### Source information

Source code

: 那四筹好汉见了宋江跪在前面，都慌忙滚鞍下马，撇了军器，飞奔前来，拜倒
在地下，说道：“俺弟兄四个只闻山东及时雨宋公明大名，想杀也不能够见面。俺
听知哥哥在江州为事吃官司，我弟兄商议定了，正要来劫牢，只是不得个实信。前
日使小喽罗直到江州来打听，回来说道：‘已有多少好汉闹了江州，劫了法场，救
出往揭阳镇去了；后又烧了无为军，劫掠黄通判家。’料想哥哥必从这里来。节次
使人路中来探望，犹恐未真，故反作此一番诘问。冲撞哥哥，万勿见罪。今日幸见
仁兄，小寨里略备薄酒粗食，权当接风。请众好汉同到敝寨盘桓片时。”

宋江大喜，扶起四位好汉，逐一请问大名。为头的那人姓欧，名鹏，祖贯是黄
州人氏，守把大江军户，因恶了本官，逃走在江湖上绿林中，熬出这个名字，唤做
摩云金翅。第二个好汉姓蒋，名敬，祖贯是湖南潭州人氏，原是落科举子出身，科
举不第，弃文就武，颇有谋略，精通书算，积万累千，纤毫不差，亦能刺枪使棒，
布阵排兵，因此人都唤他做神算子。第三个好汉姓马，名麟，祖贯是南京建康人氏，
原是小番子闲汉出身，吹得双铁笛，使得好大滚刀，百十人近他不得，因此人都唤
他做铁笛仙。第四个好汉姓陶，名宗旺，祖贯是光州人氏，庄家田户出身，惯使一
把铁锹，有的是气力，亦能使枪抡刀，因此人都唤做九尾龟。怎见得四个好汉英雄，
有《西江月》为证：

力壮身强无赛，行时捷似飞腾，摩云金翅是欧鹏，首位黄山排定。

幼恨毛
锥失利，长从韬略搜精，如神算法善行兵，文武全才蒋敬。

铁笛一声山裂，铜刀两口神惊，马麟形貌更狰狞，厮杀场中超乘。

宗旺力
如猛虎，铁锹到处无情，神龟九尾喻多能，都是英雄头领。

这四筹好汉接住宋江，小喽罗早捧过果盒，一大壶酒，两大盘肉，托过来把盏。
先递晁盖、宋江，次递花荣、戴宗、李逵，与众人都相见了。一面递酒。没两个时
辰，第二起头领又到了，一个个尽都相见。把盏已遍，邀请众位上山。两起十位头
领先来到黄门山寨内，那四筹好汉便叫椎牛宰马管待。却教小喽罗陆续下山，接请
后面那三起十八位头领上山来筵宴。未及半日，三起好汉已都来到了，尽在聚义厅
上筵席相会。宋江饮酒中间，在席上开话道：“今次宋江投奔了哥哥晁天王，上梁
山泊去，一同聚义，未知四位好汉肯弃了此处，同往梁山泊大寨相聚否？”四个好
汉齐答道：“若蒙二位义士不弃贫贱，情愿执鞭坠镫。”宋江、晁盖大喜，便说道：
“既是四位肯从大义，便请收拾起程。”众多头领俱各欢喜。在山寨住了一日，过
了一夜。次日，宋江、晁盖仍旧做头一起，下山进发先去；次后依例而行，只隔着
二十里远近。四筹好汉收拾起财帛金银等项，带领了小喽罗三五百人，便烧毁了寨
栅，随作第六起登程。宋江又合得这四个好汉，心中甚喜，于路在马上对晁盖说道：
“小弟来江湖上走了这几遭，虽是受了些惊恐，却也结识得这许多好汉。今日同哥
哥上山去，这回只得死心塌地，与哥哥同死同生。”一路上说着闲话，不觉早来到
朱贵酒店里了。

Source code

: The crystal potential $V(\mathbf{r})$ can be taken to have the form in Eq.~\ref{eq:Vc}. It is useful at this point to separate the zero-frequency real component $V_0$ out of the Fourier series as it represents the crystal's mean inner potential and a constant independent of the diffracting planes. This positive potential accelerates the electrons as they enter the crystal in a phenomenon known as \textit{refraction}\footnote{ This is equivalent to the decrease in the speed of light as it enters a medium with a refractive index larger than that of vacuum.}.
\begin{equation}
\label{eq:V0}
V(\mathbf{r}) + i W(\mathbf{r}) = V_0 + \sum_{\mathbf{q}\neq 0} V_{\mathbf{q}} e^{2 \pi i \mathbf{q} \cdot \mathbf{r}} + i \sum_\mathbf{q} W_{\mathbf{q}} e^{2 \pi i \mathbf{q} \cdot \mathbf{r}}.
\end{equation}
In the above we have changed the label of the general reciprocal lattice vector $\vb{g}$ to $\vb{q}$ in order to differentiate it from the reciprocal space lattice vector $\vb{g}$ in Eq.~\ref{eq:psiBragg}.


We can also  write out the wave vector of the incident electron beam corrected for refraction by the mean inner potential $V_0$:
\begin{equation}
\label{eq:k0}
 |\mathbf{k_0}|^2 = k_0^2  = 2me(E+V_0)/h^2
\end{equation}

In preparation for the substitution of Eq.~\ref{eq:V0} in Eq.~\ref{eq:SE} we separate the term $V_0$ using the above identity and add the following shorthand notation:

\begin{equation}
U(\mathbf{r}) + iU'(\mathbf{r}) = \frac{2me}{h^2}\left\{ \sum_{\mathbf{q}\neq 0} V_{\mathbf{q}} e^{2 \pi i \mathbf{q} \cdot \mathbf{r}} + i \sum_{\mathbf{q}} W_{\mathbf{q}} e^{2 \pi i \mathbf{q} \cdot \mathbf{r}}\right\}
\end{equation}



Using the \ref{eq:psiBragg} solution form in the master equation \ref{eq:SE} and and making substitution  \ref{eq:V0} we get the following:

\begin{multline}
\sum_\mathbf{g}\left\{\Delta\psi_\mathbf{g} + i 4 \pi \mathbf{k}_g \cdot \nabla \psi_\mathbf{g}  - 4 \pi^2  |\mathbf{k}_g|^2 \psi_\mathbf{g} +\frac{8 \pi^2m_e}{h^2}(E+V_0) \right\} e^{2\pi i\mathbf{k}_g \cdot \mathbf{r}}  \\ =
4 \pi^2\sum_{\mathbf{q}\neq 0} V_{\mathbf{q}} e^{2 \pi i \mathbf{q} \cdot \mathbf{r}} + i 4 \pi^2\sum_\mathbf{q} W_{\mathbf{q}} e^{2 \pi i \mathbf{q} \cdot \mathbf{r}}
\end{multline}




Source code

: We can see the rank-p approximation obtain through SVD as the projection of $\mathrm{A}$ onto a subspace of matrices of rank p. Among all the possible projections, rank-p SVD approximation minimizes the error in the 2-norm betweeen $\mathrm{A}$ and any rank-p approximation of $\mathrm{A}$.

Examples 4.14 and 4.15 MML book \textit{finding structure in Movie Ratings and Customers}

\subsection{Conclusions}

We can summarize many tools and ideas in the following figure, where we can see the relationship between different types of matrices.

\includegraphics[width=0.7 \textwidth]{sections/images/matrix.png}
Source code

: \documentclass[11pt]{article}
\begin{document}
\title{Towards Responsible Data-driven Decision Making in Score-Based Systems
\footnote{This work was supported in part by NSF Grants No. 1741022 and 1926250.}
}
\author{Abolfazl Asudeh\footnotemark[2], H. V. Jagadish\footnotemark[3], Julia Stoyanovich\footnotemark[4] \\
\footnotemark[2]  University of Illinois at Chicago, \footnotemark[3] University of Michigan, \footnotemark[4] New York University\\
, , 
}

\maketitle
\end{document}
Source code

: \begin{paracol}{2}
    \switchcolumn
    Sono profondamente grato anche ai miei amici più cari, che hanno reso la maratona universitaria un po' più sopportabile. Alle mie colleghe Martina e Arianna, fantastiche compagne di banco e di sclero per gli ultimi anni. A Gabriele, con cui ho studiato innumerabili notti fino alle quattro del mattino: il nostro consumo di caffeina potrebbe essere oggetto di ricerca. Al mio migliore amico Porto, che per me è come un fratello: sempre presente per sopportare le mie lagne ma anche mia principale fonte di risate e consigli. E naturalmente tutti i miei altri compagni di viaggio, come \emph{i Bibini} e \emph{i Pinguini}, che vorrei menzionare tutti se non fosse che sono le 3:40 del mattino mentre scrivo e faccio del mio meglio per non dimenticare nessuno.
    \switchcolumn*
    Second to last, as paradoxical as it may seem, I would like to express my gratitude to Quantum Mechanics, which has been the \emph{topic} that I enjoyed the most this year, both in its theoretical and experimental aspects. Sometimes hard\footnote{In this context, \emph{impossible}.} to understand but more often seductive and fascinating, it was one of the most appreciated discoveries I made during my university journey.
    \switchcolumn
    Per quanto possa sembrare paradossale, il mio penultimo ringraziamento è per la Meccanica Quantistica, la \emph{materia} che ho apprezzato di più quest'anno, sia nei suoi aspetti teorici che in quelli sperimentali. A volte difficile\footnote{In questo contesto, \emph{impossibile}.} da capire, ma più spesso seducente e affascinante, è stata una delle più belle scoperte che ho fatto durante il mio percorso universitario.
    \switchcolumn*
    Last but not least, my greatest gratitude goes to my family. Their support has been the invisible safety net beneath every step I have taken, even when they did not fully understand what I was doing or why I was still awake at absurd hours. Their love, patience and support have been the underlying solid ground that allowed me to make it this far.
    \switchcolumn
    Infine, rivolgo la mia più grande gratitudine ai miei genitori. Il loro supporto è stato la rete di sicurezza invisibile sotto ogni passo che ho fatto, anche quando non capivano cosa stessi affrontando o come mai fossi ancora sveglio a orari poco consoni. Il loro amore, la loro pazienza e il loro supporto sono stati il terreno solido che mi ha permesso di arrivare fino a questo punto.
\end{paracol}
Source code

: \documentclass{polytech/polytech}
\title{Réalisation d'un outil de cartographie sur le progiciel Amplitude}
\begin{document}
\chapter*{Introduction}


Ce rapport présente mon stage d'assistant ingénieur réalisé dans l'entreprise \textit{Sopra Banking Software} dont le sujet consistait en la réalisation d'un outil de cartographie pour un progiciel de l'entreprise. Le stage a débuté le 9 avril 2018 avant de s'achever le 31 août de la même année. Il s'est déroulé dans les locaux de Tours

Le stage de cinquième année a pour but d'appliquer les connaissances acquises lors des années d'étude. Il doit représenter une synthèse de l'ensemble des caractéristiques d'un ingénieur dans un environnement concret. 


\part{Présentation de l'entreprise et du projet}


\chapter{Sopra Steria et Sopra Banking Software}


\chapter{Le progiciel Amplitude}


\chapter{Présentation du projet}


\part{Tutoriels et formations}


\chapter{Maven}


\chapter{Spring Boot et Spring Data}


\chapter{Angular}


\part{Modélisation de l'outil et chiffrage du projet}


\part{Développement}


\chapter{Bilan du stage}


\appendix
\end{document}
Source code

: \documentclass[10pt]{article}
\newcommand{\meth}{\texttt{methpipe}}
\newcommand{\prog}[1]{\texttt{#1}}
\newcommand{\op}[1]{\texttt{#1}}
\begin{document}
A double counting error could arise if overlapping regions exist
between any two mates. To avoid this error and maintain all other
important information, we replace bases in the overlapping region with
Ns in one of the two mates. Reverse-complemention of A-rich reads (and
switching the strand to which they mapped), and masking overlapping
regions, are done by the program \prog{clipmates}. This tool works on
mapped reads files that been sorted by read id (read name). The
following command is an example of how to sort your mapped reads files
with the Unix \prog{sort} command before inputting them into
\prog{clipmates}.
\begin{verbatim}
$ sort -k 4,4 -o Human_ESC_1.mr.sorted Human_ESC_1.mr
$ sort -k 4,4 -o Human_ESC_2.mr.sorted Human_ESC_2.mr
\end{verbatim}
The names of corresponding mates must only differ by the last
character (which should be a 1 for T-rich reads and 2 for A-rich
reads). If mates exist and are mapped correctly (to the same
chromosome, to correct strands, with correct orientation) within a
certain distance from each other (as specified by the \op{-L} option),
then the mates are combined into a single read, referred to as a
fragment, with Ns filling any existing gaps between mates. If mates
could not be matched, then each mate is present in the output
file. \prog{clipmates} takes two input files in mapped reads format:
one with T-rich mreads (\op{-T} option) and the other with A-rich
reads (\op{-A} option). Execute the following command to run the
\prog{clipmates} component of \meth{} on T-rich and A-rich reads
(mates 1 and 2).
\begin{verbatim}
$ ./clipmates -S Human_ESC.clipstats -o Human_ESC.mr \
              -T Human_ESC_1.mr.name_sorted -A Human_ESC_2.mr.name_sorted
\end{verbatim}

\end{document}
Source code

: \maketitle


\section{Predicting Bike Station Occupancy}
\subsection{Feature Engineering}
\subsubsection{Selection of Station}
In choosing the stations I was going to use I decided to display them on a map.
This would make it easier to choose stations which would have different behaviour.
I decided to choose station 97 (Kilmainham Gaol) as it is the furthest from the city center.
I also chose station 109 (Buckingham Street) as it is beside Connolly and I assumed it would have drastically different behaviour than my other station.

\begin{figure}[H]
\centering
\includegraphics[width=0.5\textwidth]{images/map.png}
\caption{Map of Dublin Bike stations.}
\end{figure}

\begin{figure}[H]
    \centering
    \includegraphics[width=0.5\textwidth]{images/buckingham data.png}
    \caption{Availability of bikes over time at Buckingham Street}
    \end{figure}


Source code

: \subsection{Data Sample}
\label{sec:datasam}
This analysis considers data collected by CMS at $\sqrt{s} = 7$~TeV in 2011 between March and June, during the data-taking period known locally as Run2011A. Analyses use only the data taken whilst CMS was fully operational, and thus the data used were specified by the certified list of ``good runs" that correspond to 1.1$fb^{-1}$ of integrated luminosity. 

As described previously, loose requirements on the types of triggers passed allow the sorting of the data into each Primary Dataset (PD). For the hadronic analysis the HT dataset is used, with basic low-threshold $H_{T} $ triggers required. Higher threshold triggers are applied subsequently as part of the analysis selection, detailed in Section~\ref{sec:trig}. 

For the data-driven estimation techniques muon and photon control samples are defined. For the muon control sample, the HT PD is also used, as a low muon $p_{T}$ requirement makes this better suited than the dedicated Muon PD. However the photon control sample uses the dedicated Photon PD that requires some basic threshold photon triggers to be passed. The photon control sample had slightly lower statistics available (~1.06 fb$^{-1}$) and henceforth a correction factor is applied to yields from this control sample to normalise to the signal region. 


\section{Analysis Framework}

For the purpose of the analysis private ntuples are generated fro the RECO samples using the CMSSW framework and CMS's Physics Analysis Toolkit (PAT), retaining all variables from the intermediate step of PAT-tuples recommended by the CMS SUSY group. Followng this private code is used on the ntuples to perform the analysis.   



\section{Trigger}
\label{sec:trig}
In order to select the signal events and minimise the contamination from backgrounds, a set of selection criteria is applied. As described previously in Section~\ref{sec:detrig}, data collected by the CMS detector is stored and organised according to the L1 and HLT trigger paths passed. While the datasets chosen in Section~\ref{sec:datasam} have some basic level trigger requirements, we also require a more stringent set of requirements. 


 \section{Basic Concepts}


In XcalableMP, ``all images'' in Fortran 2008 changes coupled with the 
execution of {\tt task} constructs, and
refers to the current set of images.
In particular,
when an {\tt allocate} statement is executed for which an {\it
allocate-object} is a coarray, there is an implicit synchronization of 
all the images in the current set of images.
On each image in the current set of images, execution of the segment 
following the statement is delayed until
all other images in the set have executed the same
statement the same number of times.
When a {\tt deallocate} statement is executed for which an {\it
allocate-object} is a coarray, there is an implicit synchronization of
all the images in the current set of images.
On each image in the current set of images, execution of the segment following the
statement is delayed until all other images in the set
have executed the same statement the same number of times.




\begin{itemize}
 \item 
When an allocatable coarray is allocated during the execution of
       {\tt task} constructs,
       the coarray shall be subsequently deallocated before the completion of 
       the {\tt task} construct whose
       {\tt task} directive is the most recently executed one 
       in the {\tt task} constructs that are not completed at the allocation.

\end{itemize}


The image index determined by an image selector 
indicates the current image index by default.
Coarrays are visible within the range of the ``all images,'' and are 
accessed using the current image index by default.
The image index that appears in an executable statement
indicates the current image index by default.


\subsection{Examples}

######

_What needs to be done:_ Please count how many lines in the preceding records hold the word "stations", then give only that number.

_Expected output:_ 3